Calibration and 21-cm Power Spectrum Estimation in the Presence of Antenna Beam Variations

TL;DR

This paper investigates how antenna beam variations, especially broken dipoles in the MWA, impact 21-cm power spectrum measurements for detecting the Epoch of Reionisation, highlighting calibration errors as a significant challenge.

Contribution

It introduces a framework to estimate the impact of beam modeling residuals on 21-cm power spectrum estimation, specifically analyzing broken dipoles in the MWA.

Findings

Incorrect beam modeling causes a bias of ~10^3 mK^2 in the 2D power spectrum.

Residuals from broken dipoles are significantly above the expected EoR signal level.

Calibration accuracy is crucial for reliable EoR detection.

Abstract

Detecting a signal from the Epoch of Reionisation (EoR) requires an exquisite understanding of galactic and extra-galactic foregrounds, low frequency radio instruments, instrumental calibration, and data analysis pipelines.
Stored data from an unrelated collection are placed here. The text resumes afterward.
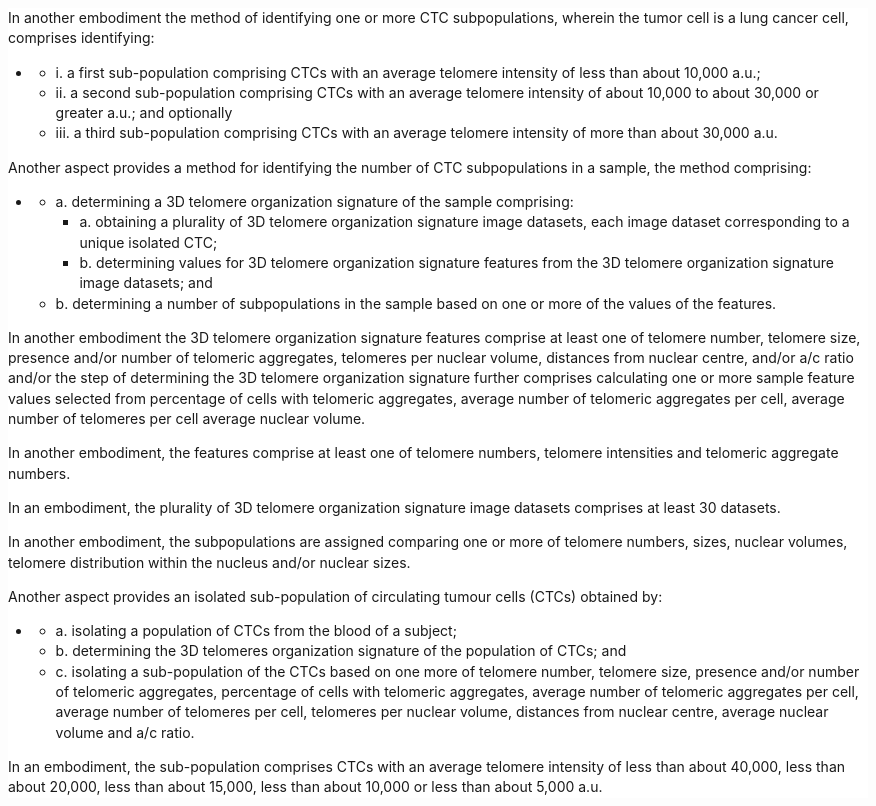 In another embodiment the method of identifying one or more CTC subpopulations, wherein the tumor cell is a lung cancer cell, comprises identifying:


- - i. a first sub-population comprising CTCs with an average telomere
    intensity of less than about 10,000 a.u.;
  - ii. a second sub-population comprising CTCs with an average telomere
    intensity of about 10,000 to about 30,000 or greater a.u.; and
    optionally
  - iii. a third sub-population comprising CTCs with an average telomere
    intensity of more than about 30,000 a.u.

Another aspect provides a method for identifying the number of CTC subpopulations in a sample, the method comprising:


- - a. determining a 3D telomere organization signature of the sample
    comprising:
    - a. obtaining a plurality of 3D telomere organization signature
      image datasets, each image dataset corresponding to a unique
      isolated CTC;
    - b. determining values for 3D telomere organization signature
      features from the 3D telomere organization signature image
      datasets; and
  - b. determining a number of subpopulations in the sample based on one
    or more of the values of the features.

In another embodiment the 3D telomere organization signature features comprise at least one of telomere number, telomere size, presence and/or number of telomeric aggregates, telomeres per nuclear volume, distances from nuclear centre, and/or a/c ratio and/or the step of determining the 3D telomere organization signature further comprises calculating one or more sample feature values selected from percentage of cells with telomeric aggregates, average number of telomeric aggregates per cell, average number of telomeres per cell average nuclear volume.

In another embodiment, the features comprise at least one of telomere numbers, telomere intensities and telomeric aggregate numbers.

In an embodiment, the plurality of 3D telomere organization signature image datasets comprises at least 30 datasets.

In another embodiment, the subpopulations are assigned comparing one or more of telomere numbers, sizes, nuclear volumes, telomere distribution within the nucleus and/or nuclear sizes.

Another aspect provides an isolated sub-population of circulating tumour cells (CTCs) obtained by:


- - a. isolating a population of CTCs from the blood of a subject;
  - b. determining the 3D telomeres organization signature of the
    population of CTCs; and
  - c. isolating a sub-population of the CTCs based on one more of
    telomere number, telomere size, presence and/or number of telomeric
    aggregates, percentage of cells with telomeric aggregates, average
    number of telomeric aggregates per cell, average number of telomeres
    per cell, telomeres per nuclear volume, distances from nuclear
    centre, average nuclear volume and a/c ratio.

In an embodiment, the sub-population comprises CTCs with an average telomere intensity of less than about 40,000, less than about 20,000, less than about 15,000, less than about 10,000 or less than about 5,000 a.u.
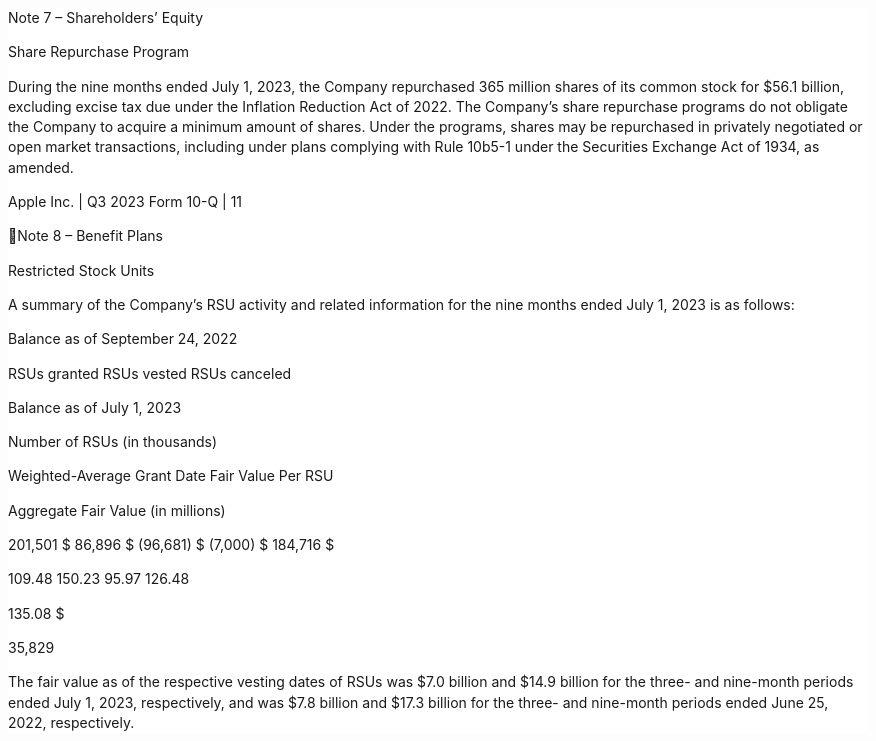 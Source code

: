 Note 7 – Shareholders’ Equity

Share Repurchase Program

During the nine months ended July 1, 2023, the Company repurchased 365 million shares of its common stock for $56.1 billion, excluding excise tax due under
the Inflation Reduction Act of 2022. The Company’s share repurchase programs do not obligate the Company to acquire a minimum amount of shares. Under
the  programs,  shares  may  be  repurchased  in  privately  negotiated  or  open  market  transactions,  including  under  plans  complying  with  Rule  10b5-1  under  the
Securities Exchange Act of 1934, as amended.

Apple Inc. | Q3 2023 Form 10-Q | 11

Note 8 – Benefit Plans

Restricted Stock Units

A summary of the Company’s RSU activity and related information for the nine months ended July 1, 2023 is as follows:

Balance as of September 24, 2022

RSUs granted
RSUs vested
RSUs canceled

Balance as of July 1, 2023

Number of
RSUs
(in thousands)

Weighted-Average
Grant Date Fair
Value Per RSU

Aggregate
Fair Value
(in millions)

201,501  $
86,896  $
(96,681) $
(7,000) $
184,716  $

109.48
150.23
95.97
126.48

135.08  $

35,829

The  fair  value  as  of  the  respective  vesting  dates  of  RSUs  was  $7.0  billion  and  $14.9  billion  for  the  three-  and  nine-month  periods  ended  July  1,  2023,
respectively, and was $7.8 billion and $17.3 billion for the three- and nine-month periods ended June 25, 2022, respectively.
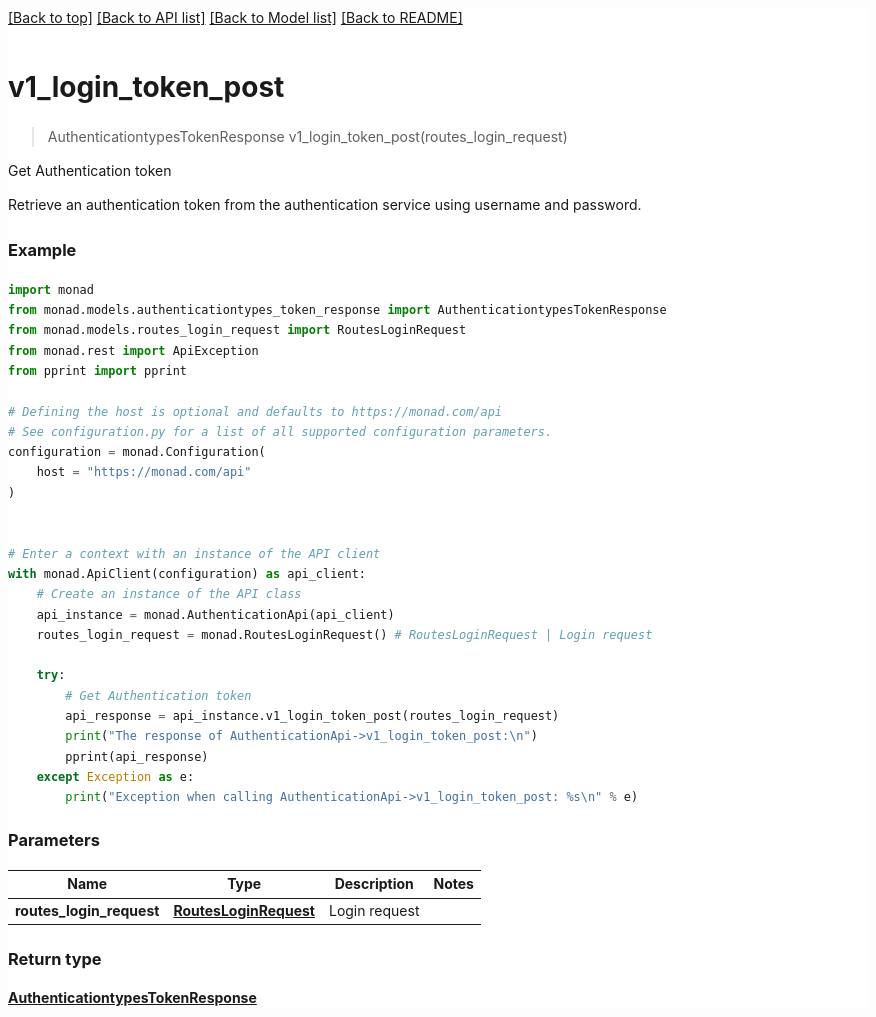 [[Back to top]](#) [[Back to API list]](../README.md#documentation-for-api-endpoints) [[Back to Model list]](../README.md#documentation-for-models) [[Back to README]](../README.md)

# **v1_login_token_post**
> AuthenticationtypesTokenResponse v1_login_token_post(routes_login_request)

Get Authentication token

Retrieve an authentication token from the authentication service using username and password.

### Example


```python
import monad
from monad.models.authenticationtypes_token_response import AuthenticationtypesTokenResponse
from monad.models.routes_login_request import RoutesLoginRequest
from monad.rest import ApiException
from pprint import pprint

# Defining the host is optional and defaults to https://monad.com/api
# See configuration.py for a list of all supported configuration parameters.
configuration = monad.Configuration(
    host = "https://monad.com/api"
)


# Enter a context with an instance of the API client
with monad.ApiClient(configuration) as api_client:
    # Create an instance of the API class
    api_instance = monad.AuthenticationApi(api_client)
    routes_login_request = monad.RoutesLoginRequest() # RoutesLoginRequest | Login request

    try:
        # Get Authentication token
        api_response = api_instance.v1_login_token_post(routes_login_request)
        print("The response of AuthenticationApi->v1_login_token_post:\n")
        pprint(api_response)
    except Exception as e:
        print("Exception when calling AuthenticationApi->v1_login_token_post: %s\n" % e)
```



### Parameters


Name | Type | Description  | Notes
------------- | ------------- | ------------- | -------------
 **routes_login_request** | [**RoutesLoginRequest**](RoutesLoginRequest.md)| Login request | 

### Return type

[**AuthenticationtypesTokenResponse**](AuthenticationtypesTokenResponse.md)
In this work we build upon existing work that aims to understand the impact of calibration errors on 21-cm power spectrum (PS) measurements. It is well established that calibration errors have the potential to inhibit EoR detections by introducing additional spectral features that mimic the structure of EoR signals. We present a straightforward way to estimate the impact of a wide variety of modelling residuals in EoR PS estimation. We apply this framework to the specific case of broken dipoles in Murchison Widefield Array (MWA) to understand its effect and estimate its impact on PS estimation. Combining an estimate of the percentage of MWA tiles that have at least one broken dipole (15%-40%) with an analytic description of beam errors induced by such dipoles, we compute the residuals of the foregrounds after calibration and source subtraction. We find that that incorrect beam modelling introduces bias in the 2D-PS on the order of $\sim 10^3\, \mathrm{mK}^2 \,h^{-3}\, \mathrm{Mpc}^{3}$. Although this is three orders of magnitude lower than current lowest limits, it is two orders of magnitude higher than the expected signal. Determining the accuracy of both current beam models and direction dependent calibration pipelines is therefore crucial in our search for an EoR signal.